Instructions to follow: After dropping the pictures, give again exactly the lines of the data from its first line through the line with "1. **Initialize the Range:**", which is included as well.

[[ Source material open ]]

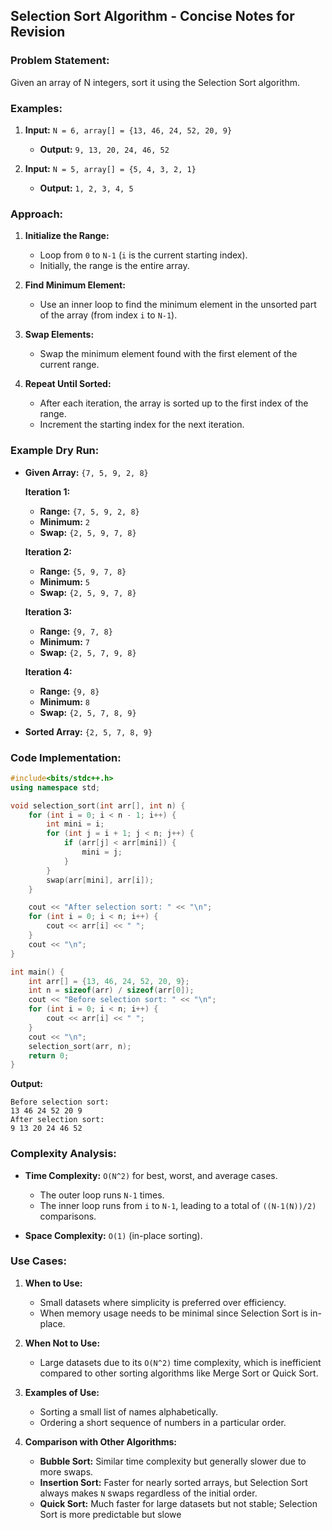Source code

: 

## Selection Sort Algorithm - Concise Notes for Revision

### Problem Statement:
Given an array of N integers, sort it using the Selection Sort algorithm.

### Examples:
1. **Input:** `N = 6, array[] = {13, 46, 24, 52, 20, 9}`
   - **Output:** `9, 13, 20, 24, 46, 52`

2. **Input:** `N = 5, array[] = {5, 4, 3, 2, 1}`
   - **Output:** `1, 2, 3, 4, 5`

### Approach:

1. **Initialize the Range:**
   - Loop from `0` to `N-1` (`i` is the current starting index).
   - Initially, the range is the entire array.

2. **Find Minimum Element:**
   - Use an inner loop to find the minimum element in the unsorted part of the array (from index `i` to `N-1`).

3. **Swap Elements:**
   - Swap the minimum element found with the first element of the current range.

4. **Repeat Until Sorted:**
   - After each iteration, the array is sorted up to the first index of the range.
   - Increment the starting index for the next iteration.

### Example Dry Run:
- **Given Array:** `{7, 5, 9, 2, 8}`

  **Iteration 1:**
  - **Range:** `{7, 5, 9, 2, 8}`
  - **Minimum:** `2`
  - **Swap:** `{2, 5, 9, 7, 8}`

  **Iteration 2:**
  - **Range:** `{5, 9, 7, 8}`
  - **Minimum:** `5`
  - **Swap:** `{2, 5, 9, 7, 8}`

  **Iteration 3:**
  - **Range:** `{9, 7, 8}`
  - **Minimum:** `7`
  - **Swap:** `{2, 5, 7, 9, 8}`

  **Iteration 4:**
  - **Range:** `{9, 8}`
  - **Minimum:** `8`
  - **Swap:** `{2, 5, 7, 8, 9}`

- **Sorted Array:** `{2, 5, 7, 8, 9}`

### Code Implementation:

```cpp
#include<bits/stdc++.h>
using namespace std;

void selection_sort(int arr[], int n) {
    for (int i = 0; i < n - 1; i++) {
        int mini = i;
        for (int j = i + 1; j < n; j++) {
            if (arr[j] < arr[mini]) {
                mini = j;
            }
        }
        swap(arr[mini], arr[i]);
    }

    cout << "After selection sort: " << "\n";
    for (int i = 0; i < n; i++) {
        cout << arr[i] << " ";
    }
    cout << "\n";
}

int main() {
    int arr[] = {13, 46, 24, 52, 20, 9};
    int n = sizeof(arr) / sizeof(arr[0]);
    cout << "Before selection sort: " << "\n";
    for (int i = 0; i < n; i++) {
        cout << arr[i] << " ";
    }
    cout << "\n";
    selection_sort(arr, n);
    return 0;
}
```

**Output:**
```
Before selection sort:
13 46 24 52 20 9
After selection sort:
9 13 20 24 46 52
```

### Complexity Analysis:

- **Time Complexity:** `O(N^2)` for best, worst, and average cases.
  - The outer loop runs `N-1` times.
  - The inner loop runs from `i` to `N-1`, leading to a total of `((N-1(N))/2)` comparisons.

- **Space Complexity:** `O(1)` (in-place sorting).

### Use Cases:

1. **When to Use:**
   - Small datasets where simplicity is preferred over efficiency.
   - When memory usage needs to be minimal since Selection Sort is in-place.

2. **When Not to Use:**
   - Large datasets due to its `O(N^2)` time complexity, which is inefficient compared to other sorting algorithms like Merge Sort or Quick Sort.

3. **Examples of Use:**
   - Sorting a small list of names alphabetically.
   - Ordering a short sequence of numbers in a particular order.

4. **Comparison with Other Algorithms:**
   - **Bubble Sort:** Similar time complexity but generally slower due to more swaps.
   - **Insertion Sort:** Faster for nearly sorted arrays, but Selection Sort always makes `N` swaps regardless of the initial order.
   - **Quick Sort:** Much faster for large datasets but not stable; Selection Sort is more predictable but slowe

[[ Source material closed ]]

Answer section:
Source code

: 

## Selection Sort Algorithm - Concise Notes for Revision

### Problem Statement:
Given an array of N integers, sort it using the Selection Sort algorithm.

### Examples:
1. **Input:** `N = 6, array[] = {13, 46, 24, 52, 20, 9}`
   - **Output:** `9, 13, 20, 24, 46, 52`

2. **Input:** `N = 5, array[] = {5, 4, 3, 2, 1}`
   - **Output:** `1, 2, 3, 4, 5`

### Approach:

1. **Initialize the Range:**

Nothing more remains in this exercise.